I've missed a handful of games in 30 years, home, away, Europe. I don't really like the way you characterise me to be honest. I want my loyalty to keep going for another 30 years and if I live long enough, whatever comes after that. The idea of not going fills me with teeth aching anxiety. I want to go, I love to go.The only games I've ever missed are when I've been ill and have never sold my ticket on and never would.I've dedicated decades of my life to this thing of ours and you're snarling in resentment. That's a you a problem.The idea that I should give that credit up, quite frankly, fucking no. Not now, not ever. Your last sentence is the biggest load of wrongness I've ever read on here. You don't get it at all, so no wonder you don't think loyalty matters.

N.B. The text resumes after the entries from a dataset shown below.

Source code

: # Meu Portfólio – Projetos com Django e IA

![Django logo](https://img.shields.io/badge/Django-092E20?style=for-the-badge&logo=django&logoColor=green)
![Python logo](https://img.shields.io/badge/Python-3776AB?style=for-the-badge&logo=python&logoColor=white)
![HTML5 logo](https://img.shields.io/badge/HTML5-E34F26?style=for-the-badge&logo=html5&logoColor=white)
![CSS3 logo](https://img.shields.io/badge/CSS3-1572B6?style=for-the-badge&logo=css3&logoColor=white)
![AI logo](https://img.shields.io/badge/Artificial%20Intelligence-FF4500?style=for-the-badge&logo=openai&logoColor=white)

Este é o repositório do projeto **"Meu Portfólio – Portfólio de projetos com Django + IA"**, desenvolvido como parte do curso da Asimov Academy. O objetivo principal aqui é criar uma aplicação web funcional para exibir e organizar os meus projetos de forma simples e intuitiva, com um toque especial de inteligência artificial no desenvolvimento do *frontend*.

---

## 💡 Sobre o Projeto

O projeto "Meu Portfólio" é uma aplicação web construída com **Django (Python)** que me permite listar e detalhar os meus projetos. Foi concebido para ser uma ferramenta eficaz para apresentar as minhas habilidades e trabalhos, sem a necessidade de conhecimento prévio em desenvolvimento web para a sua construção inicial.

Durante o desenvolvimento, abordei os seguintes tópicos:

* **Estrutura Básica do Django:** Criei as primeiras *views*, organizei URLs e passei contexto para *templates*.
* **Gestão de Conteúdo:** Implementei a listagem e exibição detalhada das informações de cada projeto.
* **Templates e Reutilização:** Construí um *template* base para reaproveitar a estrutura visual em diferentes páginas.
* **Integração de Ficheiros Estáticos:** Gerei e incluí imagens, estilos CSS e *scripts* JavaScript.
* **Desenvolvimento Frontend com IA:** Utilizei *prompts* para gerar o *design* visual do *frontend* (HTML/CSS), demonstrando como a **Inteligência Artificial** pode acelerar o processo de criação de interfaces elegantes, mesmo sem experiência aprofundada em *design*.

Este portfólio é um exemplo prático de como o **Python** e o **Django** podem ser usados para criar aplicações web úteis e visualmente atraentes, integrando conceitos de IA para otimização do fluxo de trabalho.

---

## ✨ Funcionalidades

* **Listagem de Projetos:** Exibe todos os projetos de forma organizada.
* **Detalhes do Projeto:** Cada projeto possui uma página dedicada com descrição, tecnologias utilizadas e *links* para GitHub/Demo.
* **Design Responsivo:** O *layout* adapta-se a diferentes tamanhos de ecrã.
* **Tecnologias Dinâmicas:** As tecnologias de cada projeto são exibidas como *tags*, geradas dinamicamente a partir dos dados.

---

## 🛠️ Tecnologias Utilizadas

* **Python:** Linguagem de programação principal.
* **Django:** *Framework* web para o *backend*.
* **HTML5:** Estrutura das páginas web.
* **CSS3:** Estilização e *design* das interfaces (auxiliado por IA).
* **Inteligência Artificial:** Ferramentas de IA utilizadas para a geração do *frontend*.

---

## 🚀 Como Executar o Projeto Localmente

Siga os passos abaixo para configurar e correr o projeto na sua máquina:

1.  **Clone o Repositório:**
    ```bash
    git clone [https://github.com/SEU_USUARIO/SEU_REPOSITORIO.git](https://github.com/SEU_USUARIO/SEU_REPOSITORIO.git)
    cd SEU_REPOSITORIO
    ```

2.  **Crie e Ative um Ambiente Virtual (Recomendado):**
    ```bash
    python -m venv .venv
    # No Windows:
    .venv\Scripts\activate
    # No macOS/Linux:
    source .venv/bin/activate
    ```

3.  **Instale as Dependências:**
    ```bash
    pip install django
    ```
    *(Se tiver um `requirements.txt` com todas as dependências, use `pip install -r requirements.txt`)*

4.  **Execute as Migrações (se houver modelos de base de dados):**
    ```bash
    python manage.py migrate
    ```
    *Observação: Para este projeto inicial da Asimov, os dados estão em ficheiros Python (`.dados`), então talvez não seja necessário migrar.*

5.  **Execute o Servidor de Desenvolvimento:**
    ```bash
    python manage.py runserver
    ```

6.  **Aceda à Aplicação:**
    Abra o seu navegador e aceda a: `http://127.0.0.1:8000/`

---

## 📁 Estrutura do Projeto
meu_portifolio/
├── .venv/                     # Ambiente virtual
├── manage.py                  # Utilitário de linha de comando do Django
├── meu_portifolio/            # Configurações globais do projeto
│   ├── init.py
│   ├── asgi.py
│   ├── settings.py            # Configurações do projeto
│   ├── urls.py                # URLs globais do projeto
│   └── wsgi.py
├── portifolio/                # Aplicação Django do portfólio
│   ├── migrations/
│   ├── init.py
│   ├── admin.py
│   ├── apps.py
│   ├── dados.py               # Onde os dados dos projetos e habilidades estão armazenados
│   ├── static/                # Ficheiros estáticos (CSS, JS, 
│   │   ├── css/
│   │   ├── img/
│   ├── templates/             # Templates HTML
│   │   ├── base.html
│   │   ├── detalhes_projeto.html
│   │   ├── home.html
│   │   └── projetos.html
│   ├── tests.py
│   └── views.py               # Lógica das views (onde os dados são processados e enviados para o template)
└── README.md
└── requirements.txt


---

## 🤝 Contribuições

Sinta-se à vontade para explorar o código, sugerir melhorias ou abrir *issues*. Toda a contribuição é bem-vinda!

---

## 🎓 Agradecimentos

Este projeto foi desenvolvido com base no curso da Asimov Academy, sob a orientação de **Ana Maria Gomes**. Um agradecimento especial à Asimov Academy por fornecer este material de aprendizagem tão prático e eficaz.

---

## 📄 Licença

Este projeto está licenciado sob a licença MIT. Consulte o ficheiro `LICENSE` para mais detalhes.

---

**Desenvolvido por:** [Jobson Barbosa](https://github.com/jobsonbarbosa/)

I'm not sure anything you say changes the validity of my point. Yeah, your personal attendance goes back further and I commend your loyalty. That doesn't change the overarching point that the '19 aways' have to buy 19 this season and will do so whether they want to attend or not. And of course the vast majority won't have a track record anything like yours and I would wager a large portion will sell some on.And it's not snarling resentment. I wouldn't be able to get to more than a handful of away games either way, so it doesn't make much difference to me. I just observe that a system where the same 3,000 people will go for the next 10 years without any prospect of younger fans breaking into that cycle is clearly flawed.But as I said, I get it. Jack's alright.
Some tickets, maybe a lot more than some might be freed up if they were to weed out the charlied up, pissed morons who seem to be ever present away followers. It might make the experience a bit more enjoyable to everyone else who follows too.